Lady Sarah Spencer-Churchill was the youngest of the eleven children of John Spencer-Churchill, 7th Duke of Marlborough (1822–1883), and his wife, Lady Frances Anne Emily Vane (1822–1899), daughter of the 3rd Marquess of Londonderry. Her eldest brother was George Charles Spencer-Churchill, 8th Duke of Marlborough (1844–1892), and another brother was Lord Randolph Churchill (1849–1895), father of the Prime Minister Winston Churchill (1874–1965), who also worked as a war correspondent during the Boer War, for The Morning Post. Anne, Duchess of Roxburghe (1854–1923) was her elder sister.

In 1891, she married Lieutenant-Colonel Gordon Chesney Wilson MVO (1865–1914), of the Royal Horse Guards, son of Sir Samuel Wilson, MP. They had one son.

Siege of Mafeking correspondent

The Daily Mail newspaper recruited Lady Sarah after one of its correspondents, Ralph Hellawell, was arrested by the Boers as he tried to get out of the besieged town of Mafeking to send his dispatch. She was in the right place at the right time to step into the journalistic breach, having moved to Mafeking with her husband, Lt.-Col. Gordon Chesney Wilson, at the start of the war, where he was aide-de-camp to Col. Robert Baden-Powell, the commanding officer at Mafeking. Baden-Powell asked her to leave Mafeking for her own safety after the Boers threatened to storm the British garrison. This she duly did, and set off on a madcap adventure in the company of her maid, travelling through the South African countryside until she was finally captured by the enemy and returned to the town in exchange for a horse thief being held there.

When she re-entered Mafeking, she found it had not been attacked as predicted. Instead, over four miles of trenches had been dug and 800 bomb shelters built to protect residents from the constant shelling of the town.

Although untrained as a reporter, Wilson soon gained a huge following among Mail readers back in England, who appreciated her matter-of-fact writing style.

On 26 March 1900, she wrote:

The Boers have been extremely active during the last few days. Yesterday we were heavily shelled and suffered eight casualties … Corporal Ironside had his thigh smashed the day before, and Private Webbe, of the Cape Police, had his head blown off in the brickfields trenches.

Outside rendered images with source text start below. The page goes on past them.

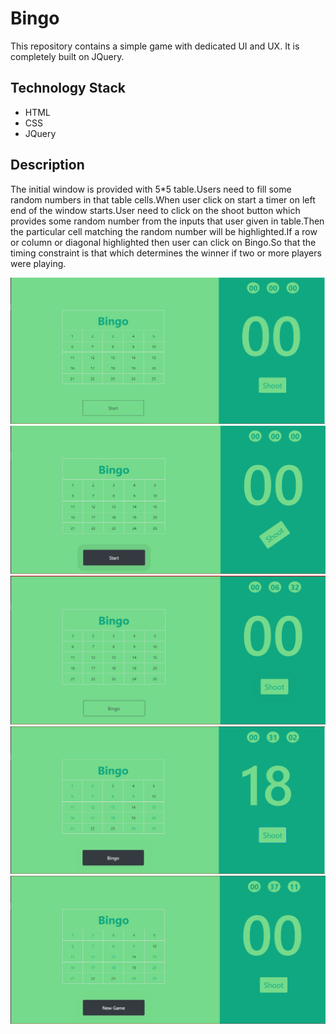 # Bingo
This repository contains a simple game with dedicated UI and UX. It is completely built on JQuery.

## Technology Stack

* HTML
* CSS
* JQuery

## Description
   The initial window is provided with 5*5 table.Users need to fill some random numbers in that table cells.When user click on start a timer on left end of the window starts.User need to click on the shoot button which provides some random number from the inputs that user given in table.Then the particular cell matching the random number will be highlighted.If a row or column or diagonal highlighted then user can click on Bingo.So that the timing constraint is that which determines the winner if two or more players were playing.

![Initial Window](bingo1.png)
![Start Window](bingo2.png)
![Shoot Window](bingo3.png)
![Bingo Window](bingo4.png)
![New Window](bingo5.png)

But although death and destruction surrounded her, the Mail’s fledgling war correspondent preferred not to dwell too much on the horrors of the siege. She described cycling events held on Sundays and the town’s celebration of Colonel Baden-Powell’s birthday, which was declared a holiday.

Despite these cheery events, dwindling food supplies became a constant theme in the stories she sent back to the Mail and the situation seemed hopeless when the garrison was hit by an outbreak of malarial typhoid. In this weakened state the Boers managed to penetrate the outskirts of the town, but the British stood firm and repelled the assault.

The siege finally ended after 217 days when the Royal Horse and Canadian Artillery galloped into Mafeking on 17 May 1900. Only a few people standing in a dusty road, singing "Rule, Britannia!", were there to greet their saviours. But in London it was a different scene as more than 20,000 people turned out in the streets to celebrate the relief of Mafeking (which created the verb to maffick, for extravagant and public celebrations).

Wilson's dispatches and the desperate circumstances of the small outpost made it a symbol of the "bulldog spirit" (the bulldog being a national symbol of the UK, due to its tenacity) and there was much rejoicing at this triumph over adversity.

Later life

In May 1901, Wilson was invested as a Dame of Grace of The Most Venerable Order of the Hospital of Saint John of Jerusalem (D.G.St.J.),[1] and in December the same year King Edward VII personally conferred on her the decoration of the Royal Red Cross (RRC) for her services in Mafeking.[2]

References

  1. The London Gazette: no. 27313. p. 3282. 14 May 1901.
  2. "Court circular" The Times (London). Wednesday, 18 December 1901. (36641), p. 6.